Records for this task: Begin
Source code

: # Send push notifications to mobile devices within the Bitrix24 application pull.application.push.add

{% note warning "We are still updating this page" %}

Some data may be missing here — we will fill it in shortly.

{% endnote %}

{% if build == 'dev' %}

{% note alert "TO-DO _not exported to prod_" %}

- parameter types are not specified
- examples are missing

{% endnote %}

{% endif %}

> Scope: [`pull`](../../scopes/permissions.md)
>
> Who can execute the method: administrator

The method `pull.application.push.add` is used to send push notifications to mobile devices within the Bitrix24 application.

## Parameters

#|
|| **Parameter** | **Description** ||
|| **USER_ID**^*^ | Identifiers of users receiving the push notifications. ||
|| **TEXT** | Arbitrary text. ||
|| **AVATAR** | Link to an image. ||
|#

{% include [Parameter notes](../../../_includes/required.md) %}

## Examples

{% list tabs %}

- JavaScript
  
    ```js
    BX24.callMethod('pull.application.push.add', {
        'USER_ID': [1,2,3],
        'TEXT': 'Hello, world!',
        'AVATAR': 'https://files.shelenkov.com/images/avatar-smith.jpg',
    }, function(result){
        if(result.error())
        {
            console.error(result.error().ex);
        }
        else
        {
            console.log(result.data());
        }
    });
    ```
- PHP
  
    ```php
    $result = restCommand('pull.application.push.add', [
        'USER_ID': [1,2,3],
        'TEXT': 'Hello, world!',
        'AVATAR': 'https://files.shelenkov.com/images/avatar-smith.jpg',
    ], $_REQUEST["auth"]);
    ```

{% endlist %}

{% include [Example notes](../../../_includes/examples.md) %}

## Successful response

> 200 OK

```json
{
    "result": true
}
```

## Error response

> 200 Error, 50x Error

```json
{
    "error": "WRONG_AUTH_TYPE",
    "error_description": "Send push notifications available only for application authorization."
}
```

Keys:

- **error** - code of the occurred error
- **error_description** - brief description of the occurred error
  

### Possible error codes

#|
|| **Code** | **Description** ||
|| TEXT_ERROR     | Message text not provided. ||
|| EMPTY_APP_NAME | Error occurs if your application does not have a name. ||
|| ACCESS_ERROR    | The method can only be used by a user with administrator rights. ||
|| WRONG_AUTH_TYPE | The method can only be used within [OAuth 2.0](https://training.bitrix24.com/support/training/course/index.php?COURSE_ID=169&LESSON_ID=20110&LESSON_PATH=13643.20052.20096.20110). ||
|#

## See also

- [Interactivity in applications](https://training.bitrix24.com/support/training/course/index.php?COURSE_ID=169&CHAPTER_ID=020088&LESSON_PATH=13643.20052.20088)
Records for this task: End
Records for this task: Begin
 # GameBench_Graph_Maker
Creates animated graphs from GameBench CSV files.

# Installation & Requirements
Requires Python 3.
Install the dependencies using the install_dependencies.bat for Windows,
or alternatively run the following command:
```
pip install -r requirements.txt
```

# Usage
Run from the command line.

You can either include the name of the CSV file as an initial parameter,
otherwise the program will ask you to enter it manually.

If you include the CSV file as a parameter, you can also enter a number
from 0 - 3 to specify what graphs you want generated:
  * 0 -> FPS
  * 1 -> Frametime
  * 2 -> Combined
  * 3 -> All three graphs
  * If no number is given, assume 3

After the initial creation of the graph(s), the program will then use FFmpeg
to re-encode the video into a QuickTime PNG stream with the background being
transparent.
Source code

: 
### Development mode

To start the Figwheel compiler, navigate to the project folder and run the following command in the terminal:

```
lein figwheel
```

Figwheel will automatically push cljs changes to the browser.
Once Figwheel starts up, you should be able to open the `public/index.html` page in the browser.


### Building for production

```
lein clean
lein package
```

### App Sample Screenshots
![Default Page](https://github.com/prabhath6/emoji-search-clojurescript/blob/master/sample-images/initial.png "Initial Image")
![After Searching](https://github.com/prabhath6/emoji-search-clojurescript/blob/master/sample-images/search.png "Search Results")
Records for this task: End
**Directions for this task**: Copy out only the lines of the records above from the one with "## See also" through the one with "- [Interactivity in", exactly as they stand, both included.

**Response to this task**:
## See also

- [Interactivity in applications](https://training.bitrix24.com/support/training/course/index.php?COURSE_ID=169&CHAPTER_ID=020088&LESSON_PATH=13643.20052.20088)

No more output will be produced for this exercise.